Task requirements:
Each record that comes next should be output exactly; pictures do not belong in the copy.

Records for this exercise:
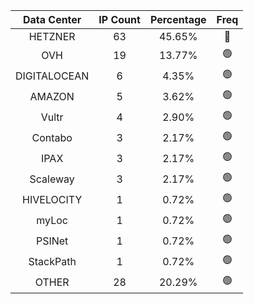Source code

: | Data Center | IP Count | Percentage | Freq |
|:------------:|:--------:|:-----------:|:-----:|
| HETZNER | 63 | 45.65% | 🔴 |
| OVH | 19 | 13.77% | 🟢 |
| DIGITALOCEAN | 6 | 4.35% | 🟢 |
| AMAZON | 5 | 3.62% | 🟢 |
| Vultr | 4 | 2.90% | 🟢 |
| Contabo | 3 | 2.17% | 🟢 |
| IPAX | 3 | 2.17% | 🟢 |
| Scaleway | 3 | 2.17% | 🟢 |
| HIVELOCITY | 1 | 0.72% | 🟢 |
| myLoc | 1 | 0.72% | 🟢 |
| PSINet | 1 | 0.72% | 🟢 |
| StackPath | 1 | 0.72% | 🟢 |
| OTHER | 28 | 20.29% | 🟢 |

Response to the task:
Source code

: | Data Center | IP Count | Percentage | Freq |
|:------------:|:--------:|:-----------:|:-----:|
| HETZNER | 63 | 45.65% | 🔴 |
| OVH | 19 | 13.77% | 🟢 |
| DIGITALOCEAN | 6 | 4.35% | 🟢 |
| AMAZON | 5 | 3.62% | 🟢 |
| Vultr | 4 | 2.90% | 🟢 |
| Contabo | 3 | 2.17% | 🟢 |
| IPAX | 3 | 2.17% | 🟢 |
| Scaleway | 3 | 2.17% | 🟢 |
| HIVELOCITY | 1 | 0.72% | 🟢 |
| myLoc | 1 | 0.72% | 🟢 |
| PSINet | 1 | 0.72% | 🟢 |
| StackPath | 1 | 0.72% | 🟢 |
| OTHER | 28 | 20.29% | 🟢 |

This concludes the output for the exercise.